Colon cancer is one of most preventable cancers, especially with the help of colonoscopies for early detection and screening. But Medicare patients whose polyps are discovered and removed as a part their colonoscopies are billed extra. With the help of New Jersey Congressional representative Rep. Donald Payne, Jr. (whose father, also a New Jersey congressman, passed away from colorectal cancer while in office), that loophole has been closed.
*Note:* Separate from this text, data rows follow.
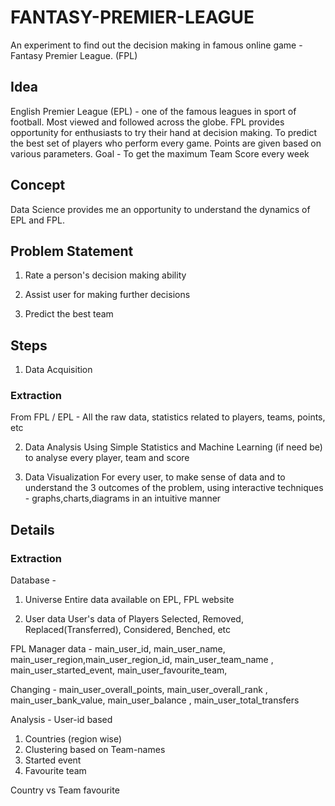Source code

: # FANTASY-PREMIER-LEAGUE

 An experiment to find out the decision making in famous online game - Fantasy Premier League. (FPL)

## Idea
English Premier League (EPL) - one of the famous leagues in sport of football. Most viewed and followed across the globe.
FPL provides opportunity for enthusiasts to try their hand at decision making.
To predict the best set of players who perform every game.
Points are given based on various parameters.
Goal - To get the maximum Team Score every week

## Concept
Data Science provides me an opportunity to understand the dynamics of EPL and FPL.

## Problem Statement

1. Rate a person's decision making ability

2. Assist user for making further decisions

3. Predict the best team 


## Steps

1. Data Acquisition
### Extraction
From FPL / EPL - All the raw data, statistics related to players, teams, points, etc

2. Data Analysis
Using Simple Statistics and Machine Learning (if need be) to analyse every player, team and score

3. Data Visualization
For every user, to make sense of data and to understand the 3 outcomes of the problem, using interactive techniques - graphs,charts,diagrams in an intuitive manner 

## Details
### Extraction
Database -

1. Universe 
Entire data available on EPL, FPL website

2. User data
User's data of Players Selected, Removed, Replaced(Transferred), Considered, Benched, etc

FPL Manager data - 
main_user_id,
main_user_name,
main_user_region,main_user_region_id,
main_user_team_name ,
main_user_started_event,
main_user_favourite_team,


Changing - 
main_user_overall_points,
main_user_overall_rank ,
main_user_bank_value,
main_user_balance ,
main_user_total_transfers

Analysis - User-id based
1. Countries (region wise)
2. Clustering based on Team-names
3. Started event
4. Favourite team

Country vs Team favourite 
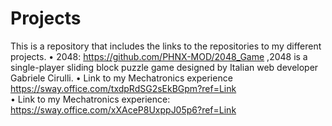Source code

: # Projects
This is a repository that includes the links to the repositories to my different projects.
•    2048: https://github.com/PHNX-MOD/2048_Game  ,2048 is a single-player sliding block puzzle game designed by Italian web developer Gabriele Cirulli. 
•    Link to my Mechatronics experience  https://sway.office.com/txdpRdSG2sEkBGpm?ref=Link  
•    Link to my Mechatronics experience: https://sway.office.com/xXAceP8UxppJ05p6?ref=Link
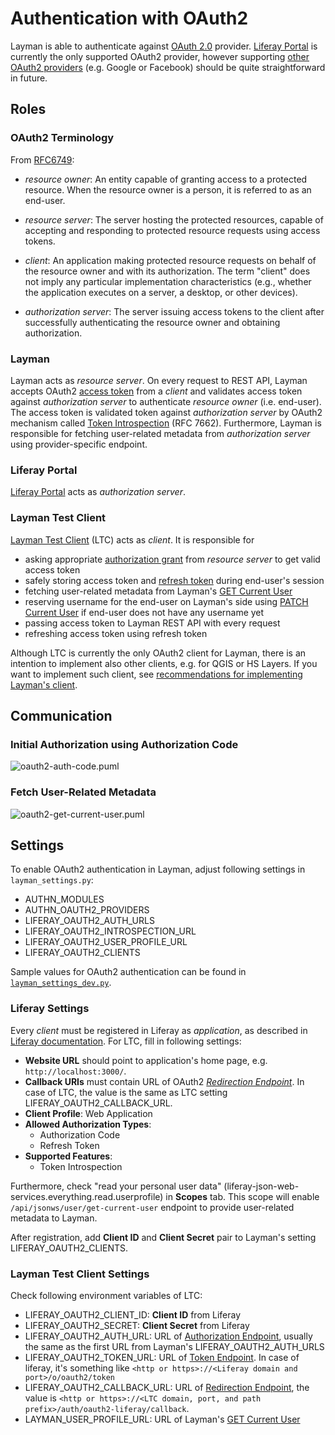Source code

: # Authentication with OAuth2

Layman is able to authenticate against [OAuth 2.0](https://oauth.net/2/) provider. [Liferay Portal](https://portal.liferay.dev/docs/7-1/deploy/-/knowledge_base/d/oauth-2-0) is currently the only supported OAuth2 provider, however supporting [other OAuth2 providers](https://en.wikipedia.org/wiki/List_of_OAuth_providers) (e.g. Google or Facebook) should be quite straightforward in future.


## Roles

### OAuth2 Terminology
From [RFC6749](https://tools.ietf.org/html/rfc6749#section-1.1):
- *resource owner*:
      An entity capable of granting access to a protected resource.
      When the resource owner is a person, it is referred to as an
      end-user.

- *resource server*:
      The server hosting the protected resources, capable of accepting
      and responding to protected resource requests using access tokens.

- *client*:
      An application making protected resource requests on behalf of the
      resource owner and with its authorization.  The term "client" does
      not imply any particular implementation characteristics (e.g.,
      whether the application executes on a server, a desktop, or other
      devices).

- *authorization server*:
      The server issuing access tokens to the client after successfully
      authenticating the resource owner and obtaining authorization.


### Layman
Layman acts as *resource server*. On every request to REST API, Layman accepts OAuth2 [access token](https://tools.ietf.org/html/rfc6749#section-1.4) from a *client* and validates access token against *authorization server* to authenticate *resource owner* (i.e. end-user). The access token is validated token against *authorization server* by OAuth2 mechanism called [Token Introspection](https://oauth.net/2/token-introspection/) (RFC 7662). Furthermore, Layman is responsible for fetching user-related metadata from *authorization server* using provider-specific endpoint.

### Liferay Portal
[Liferay Portal](https://portal.liferay.dev/docs/7-1/deploy/-/knowledge_base/d/oauth-2-0) acts as *authorization server*.

### Layman Test Client
[Layman Test Client](https://github.com/jirik/layman-test-client) (LTC) acts as *client*. It is responsible for
- asking appropriate [authorization grant](https://tools.ietf.org/html/rfc6749#section-1.3) from *resource server* to get valid access token
- safely storing access token and [refresh token](https://oauth.net/2/grant-types/refresh-token/) during end-user's session
- fetching user-related metadata from Layman's [GET Current User](https://github.com/jirik/layman/blob/auth-stage2/doc/rest.md#get-current-user)
- reserving username for the end-user on Layman's side using [PATCH Current User](https://github.com/jirik/layman/blob/auth-stage2/doc/rest.md#patch-current-user) if end-user does not have any username yet
- passing access token to Layman REST API with every request
- refreshing access token using refresh token

Although LTC is currently the only OAuth2 client for Layman, there is an intention to implement also other clients, e.g. for QGIS or HS Layers. If you want to implement such client, see [recommendations for implementing Layman's client](oauth2-client-recommendations.md).


## Communication
### Initial Authorization using Authorization Code
![oauth2-auth-code.puml](http://www.plantuml.com/plantuml/proxy?src=https://raw.githubusercontent.com/jirik/layman/auth-stage2/doc/oauth2-auth-code.puml) 

### Fetch User-Related Metadata
![oauth2-get-current-user.puml](http://www.plantuml.com/plantuml/proxy?src=https://raw.githubusercontent.com/jirik/layman/auth-stage2/doc/oauth2-get-current-user.puml) 


## Settings

To enable OAuth2 authentication in Layman, adjust following settings in `layman_settings.py`:
- AUTHN_MODULES
- AUTHN_OAUTH2_PROVIDERS
- LIFERAY_OAUTH2_AUTH_URLS
- LIFERAY_OAUTH2_INTROSPECTION_URL
- LIFERAY_OAUTH2_USER_PROFILE_URL
- LIFERAY_OAUTH2_CLIENTS

Sample values for OAuth2 authentication can be found in [`layman_settings_dev.py`](../src/layman_settings_dev.py).

### Liferay Settings
Every *client* must be registered in Liferay as *application*, as described in [Liferay documentation](https://portal.liferay.dev/docs/7-1/deploy/-/knowledge_base/d/oauth-2-0#creating-an-application). For LTC, fill in following settings:
- **Website URL** should point to application's home page, e.g. `http://localhost:3000/`.
- **Callback URIs** must contain URL of OAuth2 [*Redirection Endpoint*](https://tools.ietf.org/html/rfc6749#section-3.1.2). In case of LTC, the value is the same as LTC setting LIFERAY_OAUTH2_CALLBACK_URL.
- **Client Profile**: Web Application
- **Allowed Authorization Types**:
    - Authorization Code
    - Refresh Token
- **Supported Features**:
    - Token Introspection

Furthermore, check "read your personal user data" (liferay-json-web-services.everything.read.userprofile) in **Scopes** tab. This scope will enable `/api/jsonws/user/get-current-user` endpoint to provide user-related metadata to Layman.

After registration, add **Client ID** and **Client Secret** pair to Layman's setting LIFERAY_OAUTH2_CLIENTS.

### Layman Test Client Settings
Check following environment variables of LTC:
- LIFERAY_OAUTH2_CLIENT_ID: **Client ID** from Liferay
- LIFERAY_OAUTH2_SECRET: **Client Secret** from Liferay
- LIFERAY_OAUTH2_AUTH_URL: URL of [Authorization Endpoint](https://tools.ietf.org/html/rfc6749#section-3.1), usually the same as the first URL from Layman's LIFERAY_OAUTH2_AUTH_URLS
- LIFERAY_OAUTH2_TOKEN_URL: URL of [Token Endpoint](https://tools.ietf.org/html/rfc6749#section-3.2). In case of liferay, it's something like `<http or https>://<Liferay domain and port>/o/oauth2/token`
- LIFERAY_OAUTH2_CALLBACK_URL: URL of [Redirection Endpoint](https://tools.ietf.org/html/rfc6749#section-3.1.2), the value is `<http or https>://<LTC domain, port, and path prefix>/auth/oauth2-liferay/callback`.
- LAYMAN_USER_PROFILE_URL: URL of Layman's [GET Current User](https://github.com/jirik/layman/blob/auth-stage2/doc/rest.md#get-current-user)



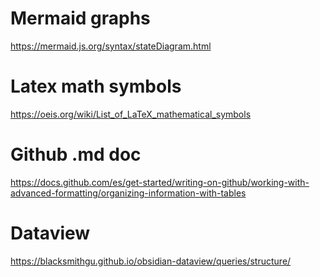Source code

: # Mermaid graphs
https://mermaid.js.org/syntax/stateDiagram.html
# Latex math symbols
https://oeis.org/wiki/List_of_LaTeX_mathematical_symbols

# Github .md doc
https://docs.github.com/es/get-started/writing-on-github/working-with-advanced-formatting/organizing-information-with-tables

# Dataview
https://blacksmithgu.github.io/obsidian-dataview/queries/structure/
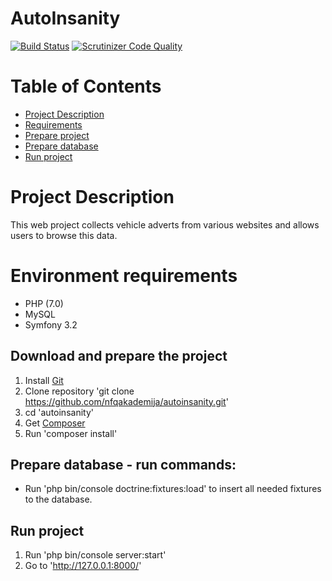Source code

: # AutoInsanity

[![Build Status](https://scrutinizer-ci.com/g/nfqakademija/autoinsanity/badges/build.png?b=master)](https://scrutinizer-ci.com/g/nfqakademija/autoinsanity/build-status/master)
[![Scrutinizer Code Quality](https://scrutinizer-ci.com/g/nfqakademija/autoinsanity/badges/quality-score.png?b=master)](https://scrutinizer-ci.com/g/nfqakademija/autoinsanity/?branch=master)

# Table of Contents

* [Project Description](#project-description)
* [Requirements](#requirements)
* [Prepare project](#download)
* [Prepare database](#database)
* [Run project](#run)

# <a name="project-description"></a>Project Description

This web project collects vehicle adverts from various websites and allows users to browse this data.

# <a name="requirements"></a>Environment requirements

* PHP (7.0)
* MySQL
* Symfony 3.2

## <a name="download"></a>Download and prepare the project

1. Install [Git](https://git-scm.com/downloads)
1. Clone repository 'git clone https://github.com/nfqakademija/autoinsanity.git'
1. cd 'autoinsanity'
1. Get [Composer](https://getcomposer.org/download/)
1. Run 'composer install'

## <a name="database"></a>Prepare database - run commands:

* Run 'php bin/console doctrine:fixtures:load' to insert all needed fixtures to the database.

## <a name="run"></a>Run project

1. Run 'php bin/console server:start'
1. Go to 'http://127.0.0.1:8000/'
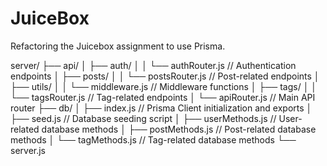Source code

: # JuiceBox

Refactoring the Juicebox assignment to use Prisma.


server/
├── api/
│   ├── auth/
│   │   └── authRouter.js  // Authentication endpoints
│   ├── posts/
│   │   └── postsRouter.js // Post-related endpoints
│   ├── utils/
│   │   └── middleware.js  // Middleware functions
│   ├── tags/
│   │   └── tagsRouter.js  // Tag-related endpoints
│   └── apiRouter.js        // Main API router
├── db/
│   ├── index.js            // Prisma Client initialization and exports
│   ├── seed.js             // Database seeding script
│   ├── userMethods.js      // User-related database methods
│   ├── postMethods.js      // Post-related database methods
│   └── tagMethods.js       // Tag-related database methods
└── server.js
A program that would pair a New Jersey State Trooper with a certified mental health screener to respond together to 911 calls for behavioral health crises (including mental health incidents, confused or disoriented persons, welfare checks and suicide watch.) is being prepared for deployment.


Unable to have their usual annual fundraising events due to Covid restrictions, Under My Skin For Life Foundation substituted their on-site tattoo stations with artwork created by the autistic adults they support for its ninth fundraiser; The Light Of Day Foundation ran their 21th WinterFest for Parkinson’s Disease by filming 60 performers in a closed Paramount Theater in Asbury Park; nearly four dozen bands peroformed remotely for internet radio station BlowUpRadio.com to raise funds for the 14th Banding Together: Benefit For The Spondylitis Association of America (SAA); and Give Kids A Smile Day was expanded into a month.